I'm of the opinion that the thread should have naturally petered out instead of this act of euthanasia.


----------



## AnOminous (Jul 22, 2015)

SkeletonBias said:


> Shaner might as well be banned, you could literally replace him with a chatbot that accuses people of being random names off a list and no one would be able to tell the difference. The thread ought to remain open to document his exploits and bizarre stories about him.

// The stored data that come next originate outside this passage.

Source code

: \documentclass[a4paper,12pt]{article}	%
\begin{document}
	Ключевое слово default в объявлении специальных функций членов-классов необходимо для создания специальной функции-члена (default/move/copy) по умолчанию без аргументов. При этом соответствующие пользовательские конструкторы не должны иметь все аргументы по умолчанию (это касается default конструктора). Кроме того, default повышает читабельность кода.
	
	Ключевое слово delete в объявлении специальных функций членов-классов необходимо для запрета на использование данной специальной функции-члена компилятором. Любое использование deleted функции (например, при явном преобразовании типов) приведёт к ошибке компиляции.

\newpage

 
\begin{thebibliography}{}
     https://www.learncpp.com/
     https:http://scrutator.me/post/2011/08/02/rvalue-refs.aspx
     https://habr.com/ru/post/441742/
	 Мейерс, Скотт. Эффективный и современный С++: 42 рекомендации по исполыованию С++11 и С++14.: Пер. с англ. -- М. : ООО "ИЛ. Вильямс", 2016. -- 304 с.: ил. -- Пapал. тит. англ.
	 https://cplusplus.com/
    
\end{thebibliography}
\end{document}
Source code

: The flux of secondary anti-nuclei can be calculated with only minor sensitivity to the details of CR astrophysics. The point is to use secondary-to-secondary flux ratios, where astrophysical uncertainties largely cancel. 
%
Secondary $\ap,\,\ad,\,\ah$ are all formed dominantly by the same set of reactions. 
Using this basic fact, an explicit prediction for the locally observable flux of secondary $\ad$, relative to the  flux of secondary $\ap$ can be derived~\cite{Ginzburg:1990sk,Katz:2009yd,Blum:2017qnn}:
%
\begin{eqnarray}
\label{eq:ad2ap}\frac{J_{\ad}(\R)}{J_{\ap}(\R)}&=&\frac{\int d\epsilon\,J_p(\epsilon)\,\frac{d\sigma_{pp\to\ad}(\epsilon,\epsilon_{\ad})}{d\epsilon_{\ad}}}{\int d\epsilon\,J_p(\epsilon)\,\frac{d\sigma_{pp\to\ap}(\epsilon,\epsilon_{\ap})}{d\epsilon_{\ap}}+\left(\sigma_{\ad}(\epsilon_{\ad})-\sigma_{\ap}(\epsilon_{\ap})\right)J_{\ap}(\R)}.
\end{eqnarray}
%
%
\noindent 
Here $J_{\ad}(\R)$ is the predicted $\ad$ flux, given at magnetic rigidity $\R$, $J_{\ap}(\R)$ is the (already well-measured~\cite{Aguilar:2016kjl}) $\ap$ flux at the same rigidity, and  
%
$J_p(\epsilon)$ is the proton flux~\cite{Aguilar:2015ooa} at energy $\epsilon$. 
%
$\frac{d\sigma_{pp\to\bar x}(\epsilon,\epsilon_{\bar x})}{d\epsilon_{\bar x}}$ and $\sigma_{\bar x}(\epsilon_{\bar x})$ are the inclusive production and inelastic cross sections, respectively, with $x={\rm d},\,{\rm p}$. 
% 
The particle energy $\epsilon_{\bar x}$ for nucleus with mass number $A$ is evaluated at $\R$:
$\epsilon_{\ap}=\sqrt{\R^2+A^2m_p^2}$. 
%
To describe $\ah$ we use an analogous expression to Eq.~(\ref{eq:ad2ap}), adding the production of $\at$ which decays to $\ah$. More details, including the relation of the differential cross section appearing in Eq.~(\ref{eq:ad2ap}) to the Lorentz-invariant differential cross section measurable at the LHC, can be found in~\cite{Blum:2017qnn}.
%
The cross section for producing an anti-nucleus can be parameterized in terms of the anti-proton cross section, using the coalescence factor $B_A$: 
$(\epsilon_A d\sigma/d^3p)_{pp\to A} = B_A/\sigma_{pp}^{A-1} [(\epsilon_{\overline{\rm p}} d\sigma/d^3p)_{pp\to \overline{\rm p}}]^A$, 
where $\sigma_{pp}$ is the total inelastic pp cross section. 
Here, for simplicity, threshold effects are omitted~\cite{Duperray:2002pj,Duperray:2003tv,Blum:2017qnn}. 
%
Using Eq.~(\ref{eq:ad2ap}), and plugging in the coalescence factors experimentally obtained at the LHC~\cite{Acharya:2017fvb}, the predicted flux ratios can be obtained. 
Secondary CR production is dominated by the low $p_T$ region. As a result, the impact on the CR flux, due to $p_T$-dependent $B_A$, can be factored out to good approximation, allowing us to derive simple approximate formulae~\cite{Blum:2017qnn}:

Your opinion doesn't matter.  You are shit.  Down on your knees and worship @Null.


----------



## Rin (Jul 22, 2015)

So can anyone clarify what's _actually _happening with the Shaner thread?  Because people are still posting in it and shit.


----------



## AnOminous (Jul 22, 2015)

Nara said:


> So can anyone clarify what's _actually _happening with the Shaner thread?  Because people are still posting in it and shit.



Drama is happening.  DRAMA!


----------



## Frank Rizzo (Jul 22, 2015)

AnOminous said:


> Drama is happening.  DRAMA!



Dude, calm down before you have a Shaner shit in your pants.


----------



## Zvantastika (Jul 22, 2015)

SkeletonBias said:


> Shaner might as well be banned, you could literally replace him with a chatbot that accuses people of being random names off a list and no one would be able to tell the difference. The thread ought to remain open to document his exploits and bizarre stories about him.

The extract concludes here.